Even though I try to make appearances across campus for different events or be part of organizations across many disciplines, my academic interest has always been in the STEM field. However, I strongly believe that people should also lean into their other interests outside their majors. Hope College’s liberal arts education helps to cultivate this idea on a broad scale. It forces students to get out of their majors—whether that be communications, physics, music, art, etc.—and further their education while they still can. Now you may wonder why I say “while they still can”, and it is because I emphatically believe that your undergraduate education is the primary time in your life where you can invest time in multiple disciplines without any major detriment to your future. In graduate school, you are focusing on a niche within a broad topic, but during your undergraduate education you can major in something like chemistry while also taking philosophy and political science classes. Once you leave school and go out into the real world of nine to fives or 60 hour work weeks, we lose the ability to easily explore other disciplines intellectually. Students should say yes to expanding their own education in areas where they have true interest and passion when they have the chance.

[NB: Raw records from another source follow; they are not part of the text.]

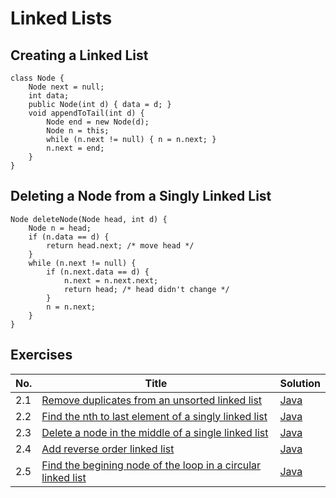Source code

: # Linked Lists

## Creating a Linked List

    class Node {
        Node next = null;
        int data;
        public Node(int d) { data = d; }
        void appendToTail(int d) {
            Node end = new Node(d);
            Node n = this;
            while (n.next != null) { n = n.next; }
            n.next = end;
        }
    }

## Deleting a Node from a Singly Linked List

    Node deleteNode(Node head, int d) {
        Node n = head;
        if (n.data == d) {
            return head.next; /* move head */
        }
        while (n.next != null) {
            if (n.next.data == d) {
                n.next = n.next.next;
                return head; /* head didn't change */
            }
            n = n.next;
        }
    }

## Exercises

|No.|Title|Solution|
|---|-----|--------|
|2.1|[Remove duplicates from an unsorted linked list](remove-duplicate-nodes)|[Java](remove-duplicate-nodes/RemoveDuplicateNodes.java)|
|2.2|[Find the nth to last element of a singly linked list](find-last-nth)|[Java](find-last-nth/FindLastNth.java)|
|2.3|[Delete a node in the middle of a single linked list](delete-pointer-node)|[Java](delete-pointer-node/DeletePointerNode.java)|
|2.4|[Add reverse order linked list]()|[Java]()|
|2.5|[Find the begining node of the loop in a circular linked list]()|[Java]()|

Another facet of college life is being involved in a multitude of activities within campus. This can be anything from political groups and religious life to Spikeball club or intramural sports. I say do what you love and nothing more. Say yes to being a part of anything that makes your heart beat faster, but do not put time and energy into anything that you don’t truly care about. Make sure you know why you are doing what you are doing. Life is short and time is our most valuable asset. Use that precious resource wisely by jumping into the unknown and saying yes to things that you care about, even if you think you may not have room for it. We are young and full of energy to do what we feel impassioned to do. At what other time in your life can you do that?
Along with obtaining a full, well-rounded education, college students should also say yes to craziness. That means sacrificing sleep or increasing the stress levels a bit so that you can embrace a bit of one’s wild side. This can be driving across a few states just for one concert, or going to a sick event that you fully support on a weekday at the expense of your daily obligations. I’m not saying abandon all your responsibilities and live recklessly, but I am saying jump out of your comfort zones and into the uncomfortable. Make sure that when you reflect on your college experience, it isn’t just filled with endless homework assignments and long lectures, but also fun memories of staying out late with your friends going on adventures that will serve you for the rest of your life. Say yes to the spontaneous experiences that come your way, especially if they fall straight into your lap.
Here on campus, I am somewhat infamous for being crazily busy and always on the move. This attribute, in all honesty, is one of my favorite qualities that I see in myself. I think it is important to give into all the absurd adventures and opportunities that come my way. That’s why I am calling out to you, students of Hope College, to challenge yourself to just say yes.